◆ RECORDS FOR PROCESSING
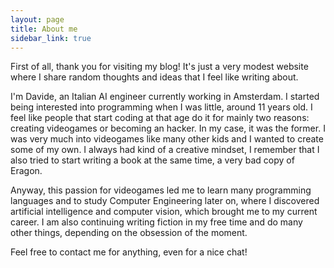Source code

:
 ```yaml
---
layout: page
title: About me
sidebar_link: true
---
```


First of all, thank you for visiting my blog!
It's just a very modest website where I share random thoughts and ideas that I feel like writing about.

I'm Davide, an Italian AI engineer currently working in Amsterdam. 
I started being interested into programming when I was little, around 11 years old. I feel like people that start coding at that age do it for mainly two reasons: creating videogames or becoming an hacker. In my case, it was the former. I was very much into videogames like many other kids and I wanted to create some of my own. I always had kind of a creative mindset, I remember that I also tried to start writing a book at the same time, a very bad copy of Eragon.

Anyway, this passion for videogames led me to learn many programming languages and to study Computer Engineering later on, where I discovered artificial intelligence and computer vision, which brought me to my current career. 
I am also continuing writing fiction in my free time and do many other things, depending on the obsession of the moment. 

Feel free to contact me for anything, even for a nice chat!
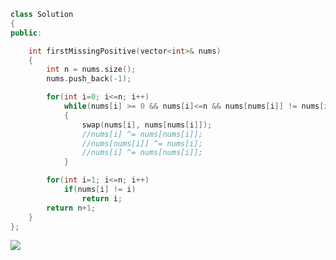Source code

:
 ```C++
class Solution
{
public:

    int firstMissingPositive(vector<int>& nums)
    {
        int n = nums.size();
        nums.push_back(-1);

        for(int i=0; i<=n; i++)
            while(nums[i] >= 0 && nums[i]<=n && nums[nums[i]] != nums[i])
            {
                swap(nums[i], nums[nums[i]]);
                //nums[i] ^= nums[nums[i]];
                //nums[nums[i]] ^= nums[i];
                //nums[i] ^= nums[nums[i]];
            }

        for(int i=1; i<=n; i++)
            if(nums[i] != i)
                return i;
        return n+1;
    }
};
```
![](http://cmhblog.cfzhao.com/2019-02-28%2022-42-21%E5%B1%8F%E5%B9%95%E6%88%AA%E5%9B%BE.png)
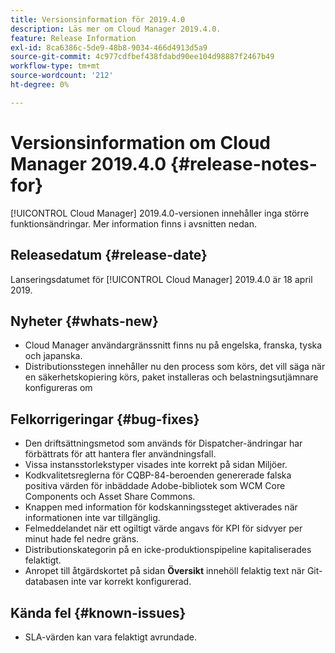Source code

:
 ```yaml
---
title: Versionsinformation för 2019.4.0
description: Läs mer om Cloud Manager 2019.4.0.
feature: Release Information
exl-id: 8ca6386c-5de9-48b8-9034-466d4913d5a9
source-git-commit: 4c977cdfbef438fdabd90ee104d98887f2467b49
workflow-type: tm+mt
source-wordcount: '212'
ht-degree: 0%

---
```


# Versionsinformation om Cloud Manager 2019.4.0 {#release-notes-for}

[!UICONTROL Cloud Manager] 2019.4.0-versionen innehåller inga större funktionsändringar. Mer information finns i avsnitten nedan.

## Releasedatum {#release-date}

Lanseringsdatumet för [!UICONTROL Cloud Manager] 2019.4.0 är 18 april 2019.

## Nyheter {#whats-new}

* Cloud Manager användargränssnitt finns nu på engelska, franska, tyska och japanska.
* Distributionsstegen innehåller nu den process som körs, det vill säga när en säkerhetskopiering körs, paket installeras och belastningsutjämnare konfigureras om

## Felkorrigeringar {#bug-fixes}

* Den driftsättningsmetod som används för Dispatcher-ändringar har förbättrats för att hantera fler användningsfall.
* Vissa instansstorlekstyper visades inte korrekt på sidan Miljöer.
* Kodkvalitetsreglerna för CQBP-84-beroenden genererade falska positiva värden för inbäddade Adobe-bibliotek som WCM Core Components och Asset Share Commons.
* Knappen med information för kodskanningssteget aktiverades när informationen inte var tillgänglig.
* Felmeddelandet när ett ogiltigt värde angavs för KPI för sidvyer per minut hade fel nedre gräns.
* Distributionskategorin på en icke-produktionspipeline kapitaliserades felaktigt.
* Anropet till åtgärdskortet på sidan **Översikt** innehöll felaktig text när Git-databasen inte var korrekt konfigurerad.

## Kända fel {#known-issues}

* SLA-värden kan vara felaktigt avrundade.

◆ WHAT YOU HAVE TO DO
Give back the records above exactly. Pictures stay out.

◆ WORKED SOLUTION
Source code

:
 ```yaml
---
layout: page
title: About me
sidebar_link: true
---
```


First of all, thank you for visiting my blog!
It's just a very modest website where I share random thoughts and ideas that I feel like writing about.

I'm Davide, an Italian AI engineer currently working in Amsterdam. 
I started being interested into programming when I was little, around 11 years old. I feel like people that start coding at that age do it for mainly two reasons: creating videogames or becoming an hacker. In my case, it was the former. I was very much into videogames like many other kids and I wanted to create some of my own. I always had kind of a creative mindset, I remember that I also tried to start writing a book at the same time, a very bad copy of Eragon.

Anyway, this passion for videogames led me to learn many programming languages and to study Computer Engineering later on, where I discovered artificial intelligence and computer vision, which brought me to my current career. 
I am also continuing writing fiction in my free time and do many other things, depending on the obsession of the moment. 

Feel free to contact me for anything, even for a nice chat!
Source code

:
 ```C++
class Solution
{
public:

    int firstMissingPositive(vector<int>& nums)
    {
        int n = nums.size();
        nums.push_back(-1);

        for(int i=0; i<=n; i++)
            while(nums[i] >= 0 && nums[i]<=n && nums[nums[i]] != nums[i])
            {
                swap(nums[i], nums[nums[i]]);
                //nums[i] ^= nums[nums[i]];
                //nums[nums[i]] ^= nums[i];
                //nums[i] ^= nums[nums[i]];
            }

        for(int i=1; i<=n; i++)
            if(nums[i] != i)
                return i;
        return n+1;
    }
};
```
![](http://cmhblog.cfzhao.com/2019-02-28%2022-42-21%E5%B1%8F%E5%B9%95%E6%88%AA%E5%9B%BE.png)
Source code

:
 ```yaml
---
title: Versionsinformation för 2019.4.0
description: Läs mer om Cloud Manager 2019.4.0.
feature: Release Information
exl-id: 8ca6386c-5de9-48b8-9034-466d4913d5a9
source-git-commit: 4c977cdfbef438fdabd90ee104d98887f2467b49
workflow-type: tm+mt
source-wordcount: '212'
ht-degree: 0%

---
```


# Versionsinformation om Cloud Manager 2019.4.0 {#release-notes-for}

[!UICONTROL Cloud Manager] 2019.4.0-versionen innehåller inga större funktionsändringar. Mer information finns i avsnitten nedan.

## Releasedatum {#release-date}

Lanseringsdatumet för [!UICONTROL Cloud Manager] 2019.4.0 är 18 april 2019.

## Nyheter {#whats-new}

* Cloud Manager användargränssnitt finns nu på engelska, franska, tyska och japanska.
* Distributionsstegen innehåller nu den process som körs, det vill säga när en säkerhetskopiering körs, paket installeras och belastningsutjämnare konfigureras om

## Felkorrigeringar {#bug-fixes}

* Den driftsättningsmetod som används för Dispatcher-ändringar har förbättrats för att hantera fler användningsfall.
* Vissa instansstorlekstyper visades inte korrekt på sidan Miljöer.
* Kodkvalitetsreglerna för CQBP-84-beroenden genererade falska positiva värden för inbäddade Adobe-bibliotek som WCM Core Components och Asset Share Commons.
* Knappen med information för kodskanningssteget aktiverades när informationen inte var tillgänglig.
* Felmeddelandet när ett ogiltigt värde angavs för KPI för sidvyer per minut hade fel nedre gräns.
* Distributionskategorin på en icke-produktionspipeline kapitaliserades felaktigt.
* Anropet till åtgärdskortet på sidan **Översikt** innehöll felaktig text när Git-databasen inte var korrekt konfigurerad.

## Kända fel {#known-issues}

* SLA-värden kan vara felaktigt avrundade.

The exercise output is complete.